Comment faites-vous pour demeurer au fait des actualités dans votre domaine ?

J’essaie d’assister à des webinaires, par exemple ceux du CREMIS (Centre de recherche sur les inégalités sociales et les discriminations), du CRACH (Collectif de recherche et d’action sur l’habitation), qui touchent à l’habitation, ceux de l’INRS, ou encore de la SCHL (Société canadienne d’hypothèques et de logement), qui a créé un groupe de codéveloppement pancanadien qui aborde des thématiques très variées et concrètes. Je lis principalement des rapports de recherche, mais surtout les synthèses et lorsque le besoin se présente, je creuse un peu plus. Dans l’équipe, nous partageons beaucoup d’articles de journaux, d’articles de centres de recherche. J’aime bien consulter les mémoires et thèses universitaires parce qu’ils ont des angles très spécifiques qui donnent beaucoup de pistes de réflexion. En revanche, notre gros défi est le manque de temps pour lire en profondeur. Donc, nous avons une préférence pour les rapports de synthèse et les capsules comme celles de VRM.

Comment imaginez-vous votre secteur dans les prochaines années ?

L’habitation a toujours été une question importante pour la Ville de Montréal, mais ça l’est encore plus dans le contexte actuel de crise du logement abordable. En effet, nous vivons en ce moment une certaine reconfiguration du secteur, car le principal levier gouvernemental pour développer du logement social et communautaire, AccèsLogis, n’est actuellement plus financé, ce qui crée beaucoup d’incertitudes, notamment chez nos partenaires communautaires. Le gouvernement du Québec a annoncé de nouveaux programmes, et depuis 2017 le gouvernement fédéral a aussi adopté sa Stratégie nationale sur le logement, qui comporte différents programmes. De son côté, la Ville de Montréal a lancé un vaste chantier, le Chantier Montréal abordable, pour explorer de nouveaux leviers financiers, réglementaires et juridiques. Les outils élaborés par la Ville se veulent complémentaires aux nouvelles interventions gouvernementales. Ce sera donc intéressant de voir comment le secteur va évoluer au fil du temps.
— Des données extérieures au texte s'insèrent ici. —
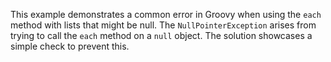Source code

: This example demonstrates a common error in Groovy when using the `each` method with lists that might be null.  The `NullPointerException` arises from trying to call the `each` method on a `null` object.  The solution showcases a simple check to prevent this.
Un autre aspect est que les besoins des populations évoluent. Le vieillissement de la population, combiné à la volonté des personnes de vieillir chez elles, incite à se questionner sur la construction et l’adaptation des logements et sur l’accessibilité universelle. Je porte ces préoccupations et je pense qu’il faut poser des gestes dès maintenant pour qu’ultimement les Montréalais et Montréalaises puissent vieillir en sécurité et pour avoir un impact positif sur l’autonomie des personnes, quelle que soit leur situation. Nous devons également faciliter le maintien des familles en ville, et nous assurer d’avoir des milieux de vie où tous les types de ménages peuvent vivre dans une perspective d’équité.

Enfin, la qualité et le maintien de l’abordabilité des logements existants constituent un enjeu important.